### Brief:
Please go through the listing below and count the lines where the string "bonds" appears. Answer with the number only.

Segment Start: Entries provided

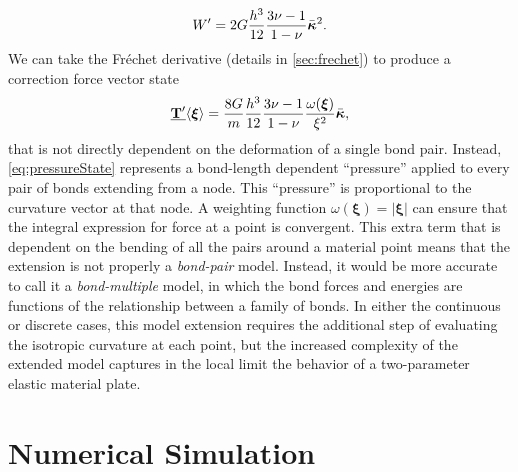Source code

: \documentclass[preprint,review,12pt]{elsarticle}
\newcommand\vstate[3]{%
	\mathbf{\underline{#1}}%
	\ifstrempty{#2}{}{[#2]}%
	\ifstrempty{#3}{}{\langle #3 \rangle}}
\begin{document}
%
\begin{equation}
    W'=2G\frac{h^3}{12}\frac{3\nu-1}{1-\nu}\bar{\boldsymbol{\kappa}}^2. \notag
\end{equation}
%
We can take the Fr\'{e}chet derivative (details in \cref{sec:frechet}) to produce a correction force vector state
%
\begin{equation}
    \vstate{T'}{}{\boldsymbol{\xi}}=\frac{8G}{m}\frac{h^3}{12}\frac{3\nu-1}{1-\nu}\frac{\omega(\boldsymbol{\xi})}{\xi^2} \bar{\boldsymbol{\kappa}},
    \label{eq:pressureState}
\end{equation}
%
that is not directly dependent on the deformation of a single bond pair.  Instead, \cref{eq:pressureState} represents a bond-length dependent ``pressure'' applied to every pair of bonds extending from a node.  This ``pressure'' is proportional to the curvature vector at that node.
A weighting function \(\omega(\boldsymbol{\xi}) = |\boldsymbol{\xi}|\) can ensure that the integral expression for force at a point is convergent.  This extra term that is dependent on the bending of all the pairs around a material point means that the extension is not properly a \textit{bond-pair} model.  Instead, it would be more accurate to call it a \textit{bond-multiple} model, in which the bond forces and energies are functions of the relationship between a family of bonds.  In either the continuous or discrete cases, this model extension requires the additional step of evaluating the isotropic curvature at each point, but the increased complexity of the extended model captures in the local limit the behavior of a two-parameter elastic material plate.
%
\section{Numerical Simulation}
\end{document}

Segment End: Entries provided

### Result of the task:
2